I can send you one with a newcastle water profile already setup if you want
I have numbers that MHB posted age ago

But this what I have entered into my spreadsheet


----------



## huez (15/1/17)

I think you have used the wrong value for your carbonate level, actually i'm certain you have. The value SBOB posted is probably going to get you close enough.


----------



## nosco (15/1/17)

Thanks Kingy for the reminder. Im just filling out v4.2 now and it says that carbonate does not exist in water with a Ph below 8 and can be assumed to be zero in water Ph below 9. Its obviously rounding there but I think as huez says your carbonate value is way to high. It tells you if you click on each cell how to work out the bicarbonate and carbonate values in ppm for use in the spreadsheet.


----------



## fungrel (16/1/17)

SBOB said:


> I can send you one with a newcastle water profile already setup if you want
> I have numbers that MHB posted age ago
> 
> But this what I have entered into my spreadsheet


27ppm sodium? Is it always that high?


----------



## Coalminer (16/1/17)

SBOB
I see you are using the 90th percentile figures for Grahamstown water
I thought from MHB's talk we should be using the median figures, but I may be wrong about this

http://aussiehomebrewer.com/topic/93153-hunter-water/#entry1417961


----------



## Kingy (16/1/17)

Thanks guys gives me something better to work with. I'll have a play around with that when I get home. Dunno where I got my figures from in original post lol.


----------



## SBOB (16/1/17)

Coalminer said:


> SBOB
> I see you are using the 90th percentile figures for Grahamstown water
> I thought from MHB's talk we should be using the median figures, but I may be wrong about this
> 
> ...


I could be wrong, as I didnt attend that talk and grabbed info that was posted a year or 2 ago

Might update mine to align with yours then 

How much is the fancier BrunWater version cost? Im still running the freebie one


----------



## Coalminer (16/1/17)

SBOB said:


> I could be wrong, as I didnt attend that talk and grabbed info that was posted a year or 2 ago
> 
> Might update mine to align with yours then
> 
> How much is the fancier BrunWater version cost? Im still running the freebie one


Cost is want you want to pay. Either once only or regular subscription. The paid version is much more comprehensive AFAIK but I never used the old version. Differences all explained on his site

https://sites.google.com/site/brunwater/screenshots

e.g. Can save individual grain bills without saving a full copy of the spreadsheet for each recipe
I just paid $15.00 USD to see whats involved. If I can handle the software will probably make regular donations as there appears to have been a lot of work put into it
Still only half way through the instructions page at the moment so lots still to learn. I have only ever used Calcium Lactate as my water treatment but flying blind,
so don't take my word as gospel 
Still need to get a decent PH meter


----------



## Kingy (16/1/17)

I made a donation of $10 and got the upgrade version emailed to me a few days ago.


----------



## SBOB (16/1/17)

fungrel said:


> 27ppm sodium? Is it always that high?


seems so, even the average values that Coalminer posted from MHB's data shows 24ppm


----------



## rude (17/1/17)

32 to 130 at 79 ppm mean of sodium in Melville

55 to 190 at 120 ppm mean chloride

This has steered me to R/O water


----------



## wobbly (17/1/17)

25 to 140 at 105 ppm mean of sodium in Bibra Lake

43 to 220 at 165 ppm mean of chloride 

This is what made me switch to Rain Water 

Wobbly


----------



## Kingy (18/1/17)

Thanks for all the input so far I should note that I've had a problem with beers not attenuating enough for me. Always finishing around 1.012-14 for standard strength beers,and higher as the alcohol content goes up. 
Ive just realised my mash temp controller was reading 3° out so that's going to make a big difference but the world of water that I've been studying could also help if I moniter and lower the ph. As it turns out the few beers I've put into the program gave showed high mash ph levels.

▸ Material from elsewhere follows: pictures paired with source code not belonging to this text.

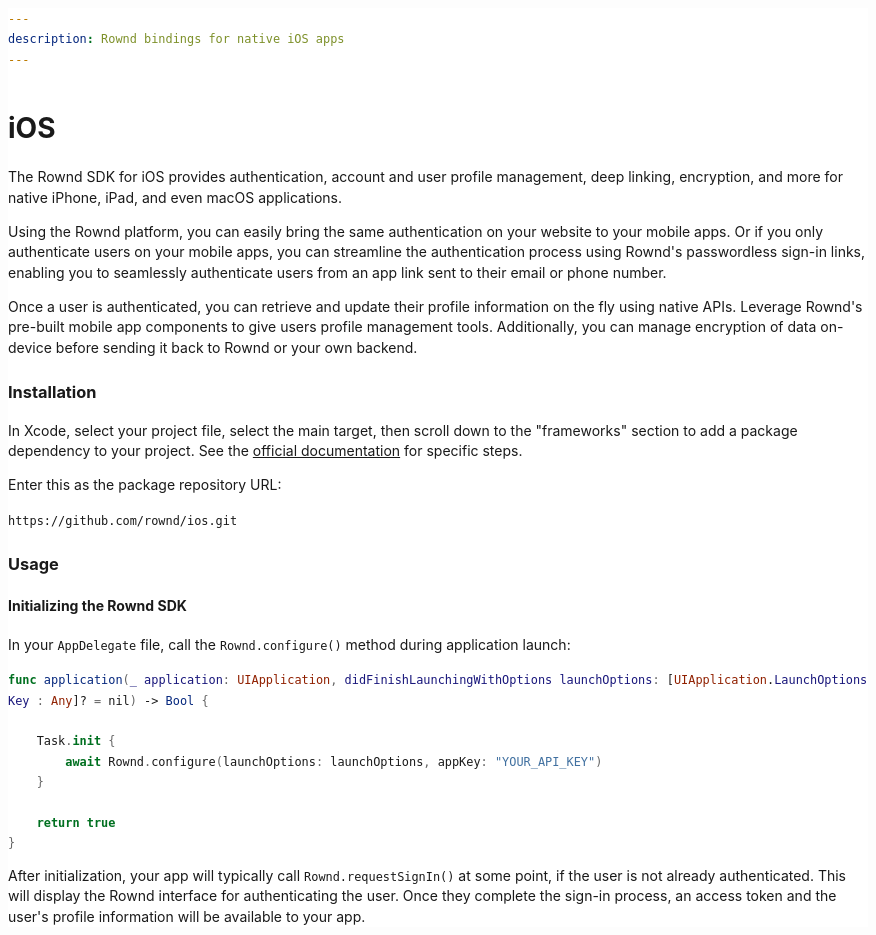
 ```yaml
---
description: Rownd bindings for native iOS apps
---
```


# iOS



The Rownd SDK for iOS provides authentication, account and user profile management, deep linking, encryption, and more for native iPhone, iPad, and even macOS applications.

Using the Rownd platform, you can easily bring the same authentication on your website to your mobile apps. Or if you only authenticate users on your mobile apps, you can streamline the authentication process using Rownd's passwordless sign-in links, enabling you to seamlessly authenticate users from an app link sent to their email or phone number.

Once a user is authenticated, you can retrieve and update their profile information on the fly using native APIs. Leverage Rownd's pre-built mobile app components to give users profile management tools. Additionally, you can manage encryption of data on-device before sending it back to Rownd or your own backend.

### Installation

In Xcode, select your project file, select the main target, then scroll down to the "frameworks" section to add a package dependency to your project. See the [official documentation](https://developer.apple.com/documentation/xcode/adding-package-dependencies-to-your-app) for specific steps.

Enter this as the package repository URL:

```
https://github.com/rownd/ios.git
```

### Usage

#### Initializing the Rownd SDK

In your `AppDelegate` file, call the `Rownd.configure()` method during application launch:

```swift
func application(_ application: UIApplication, didFinishLaunchingWithOptions launchOptions: [UIApplication.LaunchOptionsKey : Any]? = nil) -> Bool {
    
    Task.init {
        await Rownd.configure(launchOptions: launchOptions, appKey: "YOUR_API_KEY")
    }
    
    return true
}
```

After initialization, your app will typically call `Rownd.requestSignIn()` at some point, if the user is not already authenticated. This will display the Rownd interface for authenticating the user. Once they complete the sign-in process, an access token and the user's profile information will be available to your app.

Ok go easy on me I've input the water report data that coalminer posted up and I've input my IPA recipe and have come up with that the previous mash ph was 5.7. 

After putting in the pale ale profile and adding a few water additions in to suit the profile my ph has dropped to 5.42.

It's my understanding that this could help with attenuating my IPA more (which is better as the last time it finished with a high fg and was to sweet.) 

So these additions of gypsum, calcium chloride and Epsom salt go into the mash water. 
And the sparge water is left untouched as the sparge water doesn't need to be treated?

I should also note I double batch sparge my beers if that makes any difference. 

Could someone check out my attached photo to check I'm on the right path with this water stuff, cheers. 
Oh I tried to get the ph lower but it affected the target bicarbonate ppm. 
View attachment 94605


----------



## Kingy (18/1/17)

Thanks for all the input so far I should note that I've had a problem with beers not attenuating enough for me. Always finishing around 1.012-14 for standard strength beers,and higher as the alcohol content goes up. 
Ive just realised my mash temp controller was reading 3° out so that's going to make a big difference but the world of water that I've been studying could also help if I moniter and lower the ph. As it turns out the few beers I've put into the program gave showed high mash ph levels.

Ok go easy on me I've input the water report data that coalminer posted up and I've input my IPA recipe and have come up with that the previous mash ph was 5.7.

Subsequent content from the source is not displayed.